:: EXERCISE DESCRIPTION ::
The whole of the data is to be duplicated precisely.

Records from a collection

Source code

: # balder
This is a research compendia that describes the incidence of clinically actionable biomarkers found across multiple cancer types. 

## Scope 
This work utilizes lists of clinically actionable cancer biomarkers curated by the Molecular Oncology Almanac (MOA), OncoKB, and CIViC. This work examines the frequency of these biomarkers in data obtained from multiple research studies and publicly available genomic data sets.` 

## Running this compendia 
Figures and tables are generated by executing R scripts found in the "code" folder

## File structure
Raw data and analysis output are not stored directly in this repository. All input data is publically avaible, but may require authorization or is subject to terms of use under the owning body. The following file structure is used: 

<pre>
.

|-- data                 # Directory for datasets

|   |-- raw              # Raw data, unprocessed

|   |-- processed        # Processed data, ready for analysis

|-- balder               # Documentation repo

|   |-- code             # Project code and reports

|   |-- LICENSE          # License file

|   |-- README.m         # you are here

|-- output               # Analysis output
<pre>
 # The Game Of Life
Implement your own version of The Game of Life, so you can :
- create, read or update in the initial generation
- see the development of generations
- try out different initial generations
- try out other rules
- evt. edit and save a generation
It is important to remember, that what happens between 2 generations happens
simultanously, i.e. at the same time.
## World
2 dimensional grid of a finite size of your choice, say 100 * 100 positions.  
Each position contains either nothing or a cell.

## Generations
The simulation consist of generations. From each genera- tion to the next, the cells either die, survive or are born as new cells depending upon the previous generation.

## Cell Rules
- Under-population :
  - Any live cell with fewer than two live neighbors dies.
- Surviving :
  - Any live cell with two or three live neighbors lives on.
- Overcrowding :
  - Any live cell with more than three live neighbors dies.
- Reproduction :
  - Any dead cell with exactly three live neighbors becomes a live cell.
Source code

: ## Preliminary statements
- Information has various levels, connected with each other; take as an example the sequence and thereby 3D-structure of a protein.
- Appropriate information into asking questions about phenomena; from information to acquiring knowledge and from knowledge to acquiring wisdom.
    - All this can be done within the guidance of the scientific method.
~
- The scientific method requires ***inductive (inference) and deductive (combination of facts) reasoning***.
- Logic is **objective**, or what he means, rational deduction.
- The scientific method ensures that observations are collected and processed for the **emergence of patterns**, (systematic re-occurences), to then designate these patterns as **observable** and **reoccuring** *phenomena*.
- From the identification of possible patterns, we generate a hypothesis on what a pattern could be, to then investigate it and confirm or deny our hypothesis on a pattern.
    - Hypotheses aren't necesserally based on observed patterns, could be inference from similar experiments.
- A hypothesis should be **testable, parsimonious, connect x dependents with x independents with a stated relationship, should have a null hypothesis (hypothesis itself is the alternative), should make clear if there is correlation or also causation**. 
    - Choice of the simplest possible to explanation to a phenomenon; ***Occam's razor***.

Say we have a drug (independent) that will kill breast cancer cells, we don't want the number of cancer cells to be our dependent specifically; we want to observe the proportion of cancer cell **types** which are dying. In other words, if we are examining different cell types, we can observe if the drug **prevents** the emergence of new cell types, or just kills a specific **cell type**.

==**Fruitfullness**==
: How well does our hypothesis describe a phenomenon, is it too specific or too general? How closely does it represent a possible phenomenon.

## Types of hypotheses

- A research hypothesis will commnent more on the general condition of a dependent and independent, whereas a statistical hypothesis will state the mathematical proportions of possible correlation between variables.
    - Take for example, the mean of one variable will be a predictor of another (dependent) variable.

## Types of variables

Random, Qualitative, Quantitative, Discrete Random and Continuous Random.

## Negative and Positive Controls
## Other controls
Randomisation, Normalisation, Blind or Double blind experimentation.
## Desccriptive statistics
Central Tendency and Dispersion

:: SOLUTION TO THIS EXERCISE ::
Source code

: # balder
This is a research compendia that describes the incidence of clinically actionable biomarkers found across multiple cancer types. 

## Scope 
This work utilizes lists of clinically actionable cancer biomarkers curated by the Molecular Oncology Almanac (MOA), OncoKB, and CIViC. This work examines the frequency of these biomarkers in data obtained from multiple research studies and publicly available genomic data sets.` 

## Running this compendia 
Figures and tables are generated by executing R scripts found in the "code" folder

## File structure
Raw data and analysis output are not stored directly in this repository. All input data is publically avaible, but may require authorization or is subject to terms of use under the owning body. The following file structure is used: 

<pre>
.

|-- data                 # Directory for datasets

|   |-- raw              # Raw data, unprocessed

|   |-- processed        # Processed data, ready for analysis

|-- balder               # Documentation repo

|   |-- code             # Project code and reports

|   |-- LICENSE          # License file

|   |-- README.m         # you are here

|-- output               # Analysis output
<pre>
 # The Game Of Life
Implement your own version of The Game of Life, so you can :
- create, read or update in the initial generation
- see the development of generations
- try out different initial generations
- try out other rules
- evt. edit and save a generation
It is important to remember, that what happens between 2 generations happens
simultanously, i.e. at the same time.
## World
2 dimensional grid of a finite size of your choice, say 100 * 100 positions.  
Each position contains either nothing or a cell.

## Generations
The simulation consist of generations. From each genera- tion to the next, the cells either die, survive or are born as new cells depending upon the previous generation.

## Cell Rules
- Under-population :
  - Any live cell with fewer than two live neighbors dies.
- Surviving :
  - Any live cell with two or three live neighbors lives on.
- Overcrowding :
  - Any live cell with more than three live neighbors dies.
- Reproduction :
  - Any dead cell with exactly three live neighbors becomes a live cell.
Source code

: ## Preliminary statements
- Information has various levels, connected with each other; take as an example the sequence and thereby 3D-structure of a protein.
- Appropriate information into asking questions about phenomena; from information to acquiring knowledge and from knowledge to acquiring wisdom.
    - All this can be done within the guidance of the scientific method.
~
- The scientific method requires ***inductive (inference) and deductive (combination of facts) reasoning***.
- Logic is **objective**, or what he means, rational deduction.
- The scientific method ensures that observations are collected and processed for the **emergence of patterns**, (systematic re-occurences), to then designate these patterns as **observable** and **reoccuring** *phenomena*.
- From the identification of possible patterns, we generate a hypothesis on what a pattern could be, to then investigate it and confirm or deny our hypothesis on a pattern.
    - Hypotheses aren't necesserally based on observed patterns, could be inference from similar experiments.
- A hypothesis should be **testable, parsimonious, connect x dependents with x independents with a stated relationship, should have a null hypothesis (hypothesis itself is the alternative), should make clear if there is correlation or also causation**. 
    - Choice of the simplest possible to explanation to a phenomenon; ***Occam's razor***.

Say we have a drug (independent) that will kill breast cancer cells, we don't want the number of cancer cells to be our dependent specifically; we want to observe the proportion of cancer cell **types** which are dying. In other words, if we are examining different cell types, we can observe if the drug **prevents** the emergence of new cell types, or just kills a specific **cell type**.

==**Fruitfullness**==
: How well does our hypothesis describe a phenomenon, is it too specific or too general? How closely does it represent a possible phenomenon.

## Types of hypotheses

- A research hypothesis will commnent more on the general condition of a dependent and independent, whereas a statistical hypothesis will state the mathematical proportions of possible correlation between variables.
    - Take for example, the mean of one variable will be a predictor of another (dependent) variable.

## Types of variables

Random, Qualitative, Quantitative, Discrete Random and Continuous Random.

## Negative and Positive Controls
## Other controls
Randomisation, Normalisation, Blind or Double blind experimentation.
## Desccriptive statistics
Central Tendency and Dispersion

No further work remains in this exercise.